**Source records**
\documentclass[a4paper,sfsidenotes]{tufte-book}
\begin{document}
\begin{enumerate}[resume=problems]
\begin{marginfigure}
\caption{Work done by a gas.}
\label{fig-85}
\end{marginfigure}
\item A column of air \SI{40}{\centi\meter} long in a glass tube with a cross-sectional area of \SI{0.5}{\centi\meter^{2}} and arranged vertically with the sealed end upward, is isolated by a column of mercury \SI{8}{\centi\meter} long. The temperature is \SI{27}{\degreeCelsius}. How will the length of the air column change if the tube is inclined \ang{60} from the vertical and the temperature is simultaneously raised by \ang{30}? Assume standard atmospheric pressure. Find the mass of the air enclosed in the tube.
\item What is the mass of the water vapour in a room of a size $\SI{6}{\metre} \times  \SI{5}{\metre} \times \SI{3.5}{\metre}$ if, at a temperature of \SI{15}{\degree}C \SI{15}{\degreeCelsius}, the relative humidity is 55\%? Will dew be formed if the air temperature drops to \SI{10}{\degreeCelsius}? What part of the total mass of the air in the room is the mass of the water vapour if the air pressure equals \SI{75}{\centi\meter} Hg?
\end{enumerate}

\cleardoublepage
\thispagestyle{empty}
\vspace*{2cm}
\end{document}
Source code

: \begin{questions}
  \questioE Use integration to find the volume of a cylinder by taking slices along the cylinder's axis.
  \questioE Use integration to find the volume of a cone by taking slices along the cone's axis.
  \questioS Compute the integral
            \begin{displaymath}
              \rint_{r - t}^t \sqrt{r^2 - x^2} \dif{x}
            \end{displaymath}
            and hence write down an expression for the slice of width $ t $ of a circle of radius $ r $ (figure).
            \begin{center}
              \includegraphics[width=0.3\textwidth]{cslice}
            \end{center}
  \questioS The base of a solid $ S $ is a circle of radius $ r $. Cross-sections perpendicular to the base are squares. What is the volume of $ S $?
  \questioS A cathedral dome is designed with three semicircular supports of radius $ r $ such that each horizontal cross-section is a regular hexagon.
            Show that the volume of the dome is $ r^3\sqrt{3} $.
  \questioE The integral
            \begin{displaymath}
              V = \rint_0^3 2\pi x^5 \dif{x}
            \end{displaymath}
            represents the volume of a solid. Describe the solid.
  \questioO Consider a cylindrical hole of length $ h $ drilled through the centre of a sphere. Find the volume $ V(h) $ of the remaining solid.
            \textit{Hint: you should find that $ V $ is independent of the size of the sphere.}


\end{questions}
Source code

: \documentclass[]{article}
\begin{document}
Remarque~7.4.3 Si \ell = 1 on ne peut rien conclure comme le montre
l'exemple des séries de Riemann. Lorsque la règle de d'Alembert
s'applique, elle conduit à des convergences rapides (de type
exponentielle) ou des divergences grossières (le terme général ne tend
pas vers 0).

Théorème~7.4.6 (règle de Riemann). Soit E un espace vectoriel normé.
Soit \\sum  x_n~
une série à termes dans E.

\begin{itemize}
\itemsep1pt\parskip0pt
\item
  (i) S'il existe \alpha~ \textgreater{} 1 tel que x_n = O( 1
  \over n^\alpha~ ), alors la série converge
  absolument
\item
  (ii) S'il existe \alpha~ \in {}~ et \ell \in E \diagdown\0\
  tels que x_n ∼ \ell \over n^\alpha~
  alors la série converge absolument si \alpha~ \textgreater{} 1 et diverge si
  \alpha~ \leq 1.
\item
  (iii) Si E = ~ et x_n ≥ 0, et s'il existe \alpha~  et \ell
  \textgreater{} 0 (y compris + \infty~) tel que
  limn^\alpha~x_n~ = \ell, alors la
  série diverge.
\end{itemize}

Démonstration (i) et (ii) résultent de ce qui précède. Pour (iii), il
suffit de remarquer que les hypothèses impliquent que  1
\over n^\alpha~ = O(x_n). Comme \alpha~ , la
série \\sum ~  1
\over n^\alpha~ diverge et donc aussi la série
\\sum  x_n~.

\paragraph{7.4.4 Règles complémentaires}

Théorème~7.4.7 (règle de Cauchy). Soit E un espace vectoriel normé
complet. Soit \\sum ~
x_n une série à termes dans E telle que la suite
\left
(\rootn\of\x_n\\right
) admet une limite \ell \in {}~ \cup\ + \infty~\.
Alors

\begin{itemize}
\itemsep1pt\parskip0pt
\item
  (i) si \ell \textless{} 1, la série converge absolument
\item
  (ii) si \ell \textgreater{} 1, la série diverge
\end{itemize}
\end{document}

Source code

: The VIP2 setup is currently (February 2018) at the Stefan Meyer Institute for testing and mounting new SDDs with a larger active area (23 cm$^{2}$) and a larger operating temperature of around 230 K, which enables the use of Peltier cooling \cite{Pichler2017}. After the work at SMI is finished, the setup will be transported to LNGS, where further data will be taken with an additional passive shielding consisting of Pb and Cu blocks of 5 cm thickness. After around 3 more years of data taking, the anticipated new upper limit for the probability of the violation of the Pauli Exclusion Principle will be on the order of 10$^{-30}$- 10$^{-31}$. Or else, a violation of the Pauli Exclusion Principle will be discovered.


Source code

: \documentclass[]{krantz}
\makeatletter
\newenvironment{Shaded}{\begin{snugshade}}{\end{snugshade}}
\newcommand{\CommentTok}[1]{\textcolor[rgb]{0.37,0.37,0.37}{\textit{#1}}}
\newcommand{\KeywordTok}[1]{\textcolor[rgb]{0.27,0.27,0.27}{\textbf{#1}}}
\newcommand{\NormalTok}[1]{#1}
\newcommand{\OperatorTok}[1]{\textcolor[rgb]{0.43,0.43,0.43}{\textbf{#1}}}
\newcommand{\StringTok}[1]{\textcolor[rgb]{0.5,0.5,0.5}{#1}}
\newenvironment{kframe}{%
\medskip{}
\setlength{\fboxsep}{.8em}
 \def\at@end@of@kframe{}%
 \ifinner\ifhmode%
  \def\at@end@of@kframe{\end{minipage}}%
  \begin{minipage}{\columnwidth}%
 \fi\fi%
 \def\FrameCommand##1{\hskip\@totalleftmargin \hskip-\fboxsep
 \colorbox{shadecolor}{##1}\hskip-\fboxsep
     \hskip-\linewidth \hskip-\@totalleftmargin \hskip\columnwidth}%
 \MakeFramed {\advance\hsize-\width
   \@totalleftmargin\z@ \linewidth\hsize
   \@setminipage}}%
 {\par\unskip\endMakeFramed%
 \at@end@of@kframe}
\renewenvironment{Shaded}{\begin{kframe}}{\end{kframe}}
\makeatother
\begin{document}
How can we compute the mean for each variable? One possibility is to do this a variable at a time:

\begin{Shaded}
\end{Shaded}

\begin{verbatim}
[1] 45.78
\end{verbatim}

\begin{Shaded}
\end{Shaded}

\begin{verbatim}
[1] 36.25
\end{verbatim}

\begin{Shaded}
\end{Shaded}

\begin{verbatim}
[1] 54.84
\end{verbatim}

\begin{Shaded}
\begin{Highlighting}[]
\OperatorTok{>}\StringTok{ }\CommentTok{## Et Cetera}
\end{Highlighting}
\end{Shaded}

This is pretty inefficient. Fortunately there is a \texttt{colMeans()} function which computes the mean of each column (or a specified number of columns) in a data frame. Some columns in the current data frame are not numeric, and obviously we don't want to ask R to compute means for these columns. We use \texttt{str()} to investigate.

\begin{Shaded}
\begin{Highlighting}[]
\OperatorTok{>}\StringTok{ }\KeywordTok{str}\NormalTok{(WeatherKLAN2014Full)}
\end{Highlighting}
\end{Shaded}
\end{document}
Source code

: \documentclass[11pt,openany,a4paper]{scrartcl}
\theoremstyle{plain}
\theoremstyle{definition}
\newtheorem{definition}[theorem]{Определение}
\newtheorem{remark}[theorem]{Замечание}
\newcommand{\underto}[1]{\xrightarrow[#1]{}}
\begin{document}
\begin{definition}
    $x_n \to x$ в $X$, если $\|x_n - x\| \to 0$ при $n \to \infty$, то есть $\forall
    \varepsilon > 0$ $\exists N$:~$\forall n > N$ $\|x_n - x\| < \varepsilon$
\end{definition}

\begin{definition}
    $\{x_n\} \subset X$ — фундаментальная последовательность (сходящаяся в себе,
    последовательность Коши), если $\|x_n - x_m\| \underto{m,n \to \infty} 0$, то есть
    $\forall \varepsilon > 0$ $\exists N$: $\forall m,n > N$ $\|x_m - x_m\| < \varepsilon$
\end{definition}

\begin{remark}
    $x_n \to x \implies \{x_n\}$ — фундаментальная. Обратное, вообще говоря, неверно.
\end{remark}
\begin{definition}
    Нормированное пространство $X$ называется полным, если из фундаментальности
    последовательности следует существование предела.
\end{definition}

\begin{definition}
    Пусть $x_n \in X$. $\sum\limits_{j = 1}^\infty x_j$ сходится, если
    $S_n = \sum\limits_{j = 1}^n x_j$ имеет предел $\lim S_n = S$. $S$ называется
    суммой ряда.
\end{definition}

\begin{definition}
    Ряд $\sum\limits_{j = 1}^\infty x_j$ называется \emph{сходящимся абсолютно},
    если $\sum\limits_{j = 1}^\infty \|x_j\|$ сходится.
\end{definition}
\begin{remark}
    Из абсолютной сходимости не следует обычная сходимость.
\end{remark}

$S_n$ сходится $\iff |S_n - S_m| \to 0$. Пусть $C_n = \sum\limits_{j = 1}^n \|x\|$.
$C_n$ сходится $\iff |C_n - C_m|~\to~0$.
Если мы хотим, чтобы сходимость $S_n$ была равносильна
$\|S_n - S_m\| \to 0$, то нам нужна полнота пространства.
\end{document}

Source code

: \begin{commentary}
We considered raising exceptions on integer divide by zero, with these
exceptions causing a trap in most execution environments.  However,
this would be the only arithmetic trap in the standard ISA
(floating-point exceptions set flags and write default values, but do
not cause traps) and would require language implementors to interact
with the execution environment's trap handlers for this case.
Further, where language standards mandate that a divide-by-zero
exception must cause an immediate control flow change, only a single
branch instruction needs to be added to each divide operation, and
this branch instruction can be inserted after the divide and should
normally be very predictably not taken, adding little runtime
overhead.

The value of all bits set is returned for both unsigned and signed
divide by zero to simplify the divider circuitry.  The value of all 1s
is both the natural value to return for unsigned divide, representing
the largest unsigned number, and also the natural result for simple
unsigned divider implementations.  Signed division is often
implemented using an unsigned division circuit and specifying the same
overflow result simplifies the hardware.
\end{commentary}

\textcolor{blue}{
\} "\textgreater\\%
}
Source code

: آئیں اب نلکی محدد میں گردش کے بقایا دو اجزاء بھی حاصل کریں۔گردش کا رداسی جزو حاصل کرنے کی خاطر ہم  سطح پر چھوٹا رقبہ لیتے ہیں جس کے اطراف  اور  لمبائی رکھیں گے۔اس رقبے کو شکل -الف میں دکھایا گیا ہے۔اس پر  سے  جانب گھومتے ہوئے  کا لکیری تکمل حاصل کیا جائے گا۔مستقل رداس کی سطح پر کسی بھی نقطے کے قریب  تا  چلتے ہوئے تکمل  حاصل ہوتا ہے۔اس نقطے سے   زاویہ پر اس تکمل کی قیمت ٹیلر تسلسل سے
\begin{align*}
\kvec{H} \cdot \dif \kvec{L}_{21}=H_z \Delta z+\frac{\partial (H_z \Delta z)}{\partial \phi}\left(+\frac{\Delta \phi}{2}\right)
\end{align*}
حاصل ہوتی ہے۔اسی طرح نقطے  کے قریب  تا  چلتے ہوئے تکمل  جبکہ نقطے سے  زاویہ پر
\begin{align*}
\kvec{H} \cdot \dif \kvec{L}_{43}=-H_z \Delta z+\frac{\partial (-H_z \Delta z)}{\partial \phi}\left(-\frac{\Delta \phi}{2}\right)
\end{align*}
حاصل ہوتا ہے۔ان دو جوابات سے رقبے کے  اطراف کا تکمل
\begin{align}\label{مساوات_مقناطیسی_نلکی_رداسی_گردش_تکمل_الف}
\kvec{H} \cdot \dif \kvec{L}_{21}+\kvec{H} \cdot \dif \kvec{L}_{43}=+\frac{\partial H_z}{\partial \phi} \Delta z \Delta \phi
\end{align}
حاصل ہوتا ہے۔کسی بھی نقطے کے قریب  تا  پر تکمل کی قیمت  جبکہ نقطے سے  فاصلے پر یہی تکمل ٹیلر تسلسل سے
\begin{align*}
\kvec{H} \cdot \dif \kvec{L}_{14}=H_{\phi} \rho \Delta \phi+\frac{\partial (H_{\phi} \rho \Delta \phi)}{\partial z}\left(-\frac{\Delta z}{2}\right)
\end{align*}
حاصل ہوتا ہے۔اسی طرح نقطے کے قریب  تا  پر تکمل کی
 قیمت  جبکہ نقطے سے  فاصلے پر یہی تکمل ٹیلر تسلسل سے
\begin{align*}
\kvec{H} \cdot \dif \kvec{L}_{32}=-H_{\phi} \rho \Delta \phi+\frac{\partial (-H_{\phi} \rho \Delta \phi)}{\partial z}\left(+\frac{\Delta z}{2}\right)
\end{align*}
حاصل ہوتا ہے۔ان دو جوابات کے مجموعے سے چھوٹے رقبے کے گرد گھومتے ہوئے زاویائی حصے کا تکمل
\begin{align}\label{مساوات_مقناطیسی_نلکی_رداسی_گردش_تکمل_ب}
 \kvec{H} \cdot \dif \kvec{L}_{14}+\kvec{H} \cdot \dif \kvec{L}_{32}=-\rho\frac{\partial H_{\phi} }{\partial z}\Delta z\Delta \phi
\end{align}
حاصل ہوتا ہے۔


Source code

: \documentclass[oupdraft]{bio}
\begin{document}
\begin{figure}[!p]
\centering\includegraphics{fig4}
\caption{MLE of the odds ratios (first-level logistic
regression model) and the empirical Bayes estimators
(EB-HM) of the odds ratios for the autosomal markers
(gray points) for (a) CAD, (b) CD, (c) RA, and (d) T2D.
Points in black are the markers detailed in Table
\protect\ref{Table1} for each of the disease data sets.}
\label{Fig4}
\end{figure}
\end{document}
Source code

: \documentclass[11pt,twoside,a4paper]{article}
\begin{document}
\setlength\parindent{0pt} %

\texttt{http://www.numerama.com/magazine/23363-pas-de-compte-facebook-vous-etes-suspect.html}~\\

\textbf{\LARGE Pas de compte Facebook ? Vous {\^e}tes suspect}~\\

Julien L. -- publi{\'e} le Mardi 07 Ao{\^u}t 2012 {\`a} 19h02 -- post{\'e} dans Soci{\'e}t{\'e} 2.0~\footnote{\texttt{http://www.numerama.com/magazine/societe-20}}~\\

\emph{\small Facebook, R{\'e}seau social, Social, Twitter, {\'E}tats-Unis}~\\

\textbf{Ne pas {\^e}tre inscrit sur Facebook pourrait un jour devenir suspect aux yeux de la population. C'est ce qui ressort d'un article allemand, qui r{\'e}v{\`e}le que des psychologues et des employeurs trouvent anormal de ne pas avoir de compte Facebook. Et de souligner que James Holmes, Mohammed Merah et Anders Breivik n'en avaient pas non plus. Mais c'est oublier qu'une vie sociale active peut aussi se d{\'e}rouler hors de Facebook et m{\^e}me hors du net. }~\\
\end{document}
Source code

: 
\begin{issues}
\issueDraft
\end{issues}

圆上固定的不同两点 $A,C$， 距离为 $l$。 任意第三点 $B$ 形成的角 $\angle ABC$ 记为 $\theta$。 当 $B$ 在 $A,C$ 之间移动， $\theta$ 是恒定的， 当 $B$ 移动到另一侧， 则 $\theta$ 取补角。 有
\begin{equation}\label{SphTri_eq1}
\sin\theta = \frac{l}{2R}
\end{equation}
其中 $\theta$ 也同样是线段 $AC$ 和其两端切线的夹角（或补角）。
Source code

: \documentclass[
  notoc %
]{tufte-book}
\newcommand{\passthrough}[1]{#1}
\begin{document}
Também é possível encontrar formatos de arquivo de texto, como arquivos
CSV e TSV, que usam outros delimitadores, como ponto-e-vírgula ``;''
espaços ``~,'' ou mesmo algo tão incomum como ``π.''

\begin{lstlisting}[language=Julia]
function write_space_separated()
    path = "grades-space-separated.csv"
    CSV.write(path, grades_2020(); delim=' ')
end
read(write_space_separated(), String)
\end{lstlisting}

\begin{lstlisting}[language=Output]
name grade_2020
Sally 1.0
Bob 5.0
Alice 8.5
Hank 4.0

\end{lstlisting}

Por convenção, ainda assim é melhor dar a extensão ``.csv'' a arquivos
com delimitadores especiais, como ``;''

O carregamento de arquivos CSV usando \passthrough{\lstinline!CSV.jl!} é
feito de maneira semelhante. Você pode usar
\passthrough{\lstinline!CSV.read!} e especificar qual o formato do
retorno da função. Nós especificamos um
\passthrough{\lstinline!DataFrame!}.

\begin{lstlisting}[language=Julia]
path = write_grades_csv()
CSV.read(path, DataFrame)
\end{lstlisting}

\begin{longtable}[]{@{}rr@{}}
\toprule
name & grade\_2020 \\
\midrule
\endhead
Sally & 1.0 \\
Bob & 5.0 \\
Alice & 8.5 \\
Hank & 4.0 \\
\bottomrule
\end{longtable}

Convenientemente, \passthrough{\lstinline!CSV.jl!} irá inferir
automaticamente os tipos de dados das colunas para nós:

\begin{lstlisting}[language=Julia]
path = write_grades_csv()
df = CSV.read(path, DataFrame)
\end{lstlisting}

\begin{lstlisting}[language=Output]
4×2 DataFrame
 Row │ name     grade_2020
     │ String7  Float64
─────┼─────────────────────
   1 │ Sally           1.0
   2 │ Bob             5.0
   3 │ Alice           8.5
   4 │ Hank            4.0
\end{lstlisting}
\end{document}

**What you are asked to do**
Search the records above for "integral" and copy every line that has it.

**Task result**
  \questioS Compute the integral
  \questioE The integral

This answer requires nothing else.